I am in my 37th week currently & had an Ultrasound done Monday. My midwife told me Wednesday at my appt that I can't do a home birth as planned because I have a bilobate placenta. I have tried finding information about it online to see what the risks & likely or possible complications are & nothing seems to come up. However, apparently it's enough that Idaho State law won't allow my midwife to do a home birth, so she is transferring my care to an OB in Spokane Valley who she says is in tune & on the same page as I am in regards to natural birthing, etc...

If anyone knows any information or has any resources where I can find information, PLEASE!!! I just want to know what I am up against.


----------



## olive&pimiento (May 15, 2006)

Here is a picture of a bilobate placenta. As you can see, the vessels enter the membranes first and then the placentae. You can look up velamentous cord insertion to better understand the risks. It sounds as though your midwife has a good back up doc and the hospital will be better able to monitor you during labor. Hope all goes well! I had an unknown succenturiate lobe with my last baby, which also has vessels running through the membranes. We had no issues with the delivery.

http://www.obgynclinics.net/gallery/Placenta_Miscellaneo_g61-Bilobate_placenta__p247.html


----------



## jash (Apr 11, 2013)

Thanks so much for the info! I now know what we are facing & it helps me understand why the change. I just got a random call from an old high school friend who still lives in the area & talk about providential, she happened to know & also went to the doc I am being referred to. She said he is amazing & I will really like him. I would however, still like to meet him before.

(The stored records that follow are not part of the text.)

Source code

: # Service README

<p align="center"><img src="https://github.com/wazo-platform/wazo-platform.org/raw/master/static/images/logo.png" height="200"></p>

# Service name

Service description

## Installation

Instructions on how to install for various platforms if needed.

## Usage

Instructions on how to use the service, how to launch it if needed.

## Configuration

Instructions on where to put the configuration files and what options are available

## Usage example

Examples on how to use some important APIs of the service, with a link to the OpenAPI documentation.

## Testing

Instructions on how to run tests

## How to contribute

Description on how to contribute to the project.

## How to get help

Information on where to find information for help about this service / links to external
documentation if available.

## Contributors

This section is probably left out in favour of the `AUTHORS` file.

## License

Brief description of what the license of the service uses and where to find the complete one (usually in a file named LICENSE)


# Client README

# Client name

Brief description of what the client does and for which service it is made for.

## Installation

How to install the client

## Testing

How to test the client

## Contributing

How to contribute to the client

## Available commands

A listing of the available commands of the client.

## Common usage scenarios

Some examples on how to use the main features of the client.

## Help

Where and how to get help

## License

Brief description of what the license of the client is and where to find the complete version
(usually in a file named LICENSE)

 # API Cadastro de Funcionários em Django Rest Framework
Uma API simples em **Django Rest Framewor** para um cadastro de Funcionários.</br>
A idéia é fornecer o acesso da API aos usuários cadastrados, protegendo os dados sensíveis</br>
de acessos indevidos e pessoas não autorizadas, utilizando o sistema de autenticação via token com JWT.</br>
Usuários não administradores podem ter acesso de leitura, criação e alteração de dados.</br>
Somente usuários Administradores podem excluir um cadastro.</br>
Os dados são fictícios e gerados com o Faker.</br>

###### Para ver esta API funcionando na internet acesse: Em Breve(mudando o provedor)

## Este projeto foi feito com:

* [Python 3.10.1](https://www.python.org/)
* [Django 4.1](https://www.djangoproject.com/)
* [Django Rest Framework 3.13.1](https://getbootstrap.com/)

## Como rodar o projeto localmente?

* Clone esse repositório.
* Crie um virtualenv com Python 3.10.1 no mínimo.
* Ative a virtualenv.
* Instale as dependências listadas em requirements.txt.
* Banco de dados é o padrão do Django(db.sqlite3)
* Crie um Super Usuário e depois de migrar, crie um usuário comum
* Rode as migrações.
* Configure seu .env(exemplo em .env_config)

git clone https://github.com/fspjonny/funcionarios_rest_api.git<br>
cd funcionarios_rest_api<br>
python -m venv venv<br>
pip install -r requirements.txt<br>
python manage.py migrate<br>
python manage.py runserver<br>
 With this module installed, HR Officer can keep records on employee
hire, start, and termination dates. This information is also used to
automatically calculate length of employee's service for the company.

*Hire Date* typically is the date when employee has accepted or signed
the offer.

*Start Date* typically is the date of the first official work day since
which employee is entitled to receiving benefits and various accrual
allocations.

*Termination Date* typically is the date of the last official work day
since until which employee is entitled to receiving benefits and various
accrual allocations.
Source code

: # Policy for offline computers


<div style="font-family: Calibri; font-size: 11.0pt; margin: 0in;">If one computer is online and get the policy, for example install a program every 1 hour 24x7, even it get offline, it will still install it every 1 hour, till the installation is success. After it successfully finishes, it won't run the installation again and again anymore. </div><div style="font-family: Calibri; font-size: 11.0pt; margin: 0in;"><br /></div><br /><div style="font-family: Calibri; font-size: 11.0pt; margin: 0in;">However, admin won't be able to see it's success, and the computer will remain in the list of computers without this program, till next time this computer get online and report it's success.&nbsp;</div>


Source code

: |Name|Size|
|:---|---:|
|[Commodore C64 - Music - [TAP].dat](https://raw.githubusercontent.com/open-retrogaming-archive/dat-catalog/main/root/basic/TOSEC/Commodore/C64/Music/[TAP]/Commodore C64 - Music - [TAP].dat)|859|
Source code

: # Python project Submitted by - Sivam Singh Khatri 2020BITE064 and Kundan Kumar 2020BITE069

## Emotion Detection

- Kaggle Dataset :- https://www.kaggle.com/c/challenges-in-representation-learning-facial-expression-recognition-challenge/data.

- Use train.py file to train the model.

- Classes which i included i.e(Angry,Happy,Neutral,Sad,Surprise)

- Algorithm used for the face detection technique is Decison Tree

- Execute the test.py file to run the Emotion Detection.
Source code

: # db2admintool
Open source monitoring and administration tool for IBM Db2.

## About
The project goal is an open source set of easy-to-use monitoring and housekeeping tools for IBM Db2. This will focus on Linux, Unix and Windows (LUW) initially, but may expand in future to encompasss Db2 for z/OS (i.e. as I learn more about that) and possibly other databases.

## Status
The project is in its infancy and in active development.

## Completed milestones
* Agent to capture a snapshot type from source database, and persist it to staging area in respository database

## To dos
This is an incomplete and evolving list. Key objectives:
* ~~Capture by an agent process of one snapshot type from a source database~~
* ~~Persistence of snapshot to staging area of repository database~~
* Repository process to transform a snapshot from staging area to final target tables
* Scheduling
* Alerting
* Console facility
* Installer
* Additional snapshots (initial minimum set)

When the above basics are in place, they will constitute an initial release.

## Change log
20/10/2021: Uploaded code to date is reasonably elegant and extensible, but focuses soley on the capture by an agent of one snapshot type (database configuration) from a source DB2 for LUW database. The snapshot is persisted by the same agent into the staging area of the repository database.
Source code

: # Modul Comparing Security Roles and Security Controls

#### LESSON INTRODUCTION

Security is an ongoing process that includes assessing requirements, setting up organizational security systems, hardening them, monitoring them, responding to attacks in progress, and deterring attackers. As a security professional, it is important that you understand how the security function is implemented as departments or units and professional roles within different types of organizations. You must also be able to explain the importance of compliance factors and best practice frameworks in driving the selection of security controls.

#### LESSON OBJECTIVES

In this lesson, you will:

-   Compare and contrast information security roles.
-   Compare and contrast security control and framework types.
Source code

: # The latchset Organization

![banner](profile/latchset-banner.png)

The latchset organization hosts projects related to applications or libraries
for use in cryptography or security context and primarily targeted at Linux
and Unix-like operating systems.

based on all the info out there, it seems like the most common recommendation is c-section, however, my midwife didn't mention anything like that, so I am not sure what to expect.

I feel better knowing what I could potentially be up against though.

Now I pray because I want my baby boy to be safe & my baby girl needs me & complications during labor will be a mess, especially since I am by myself when it comes to my babies. I can't afford for any complications, especially since I am currently on my own as their dad is not currently with us. Pray, pray, pray!!!


----------



## womenswisdom (Jan 5, 2008)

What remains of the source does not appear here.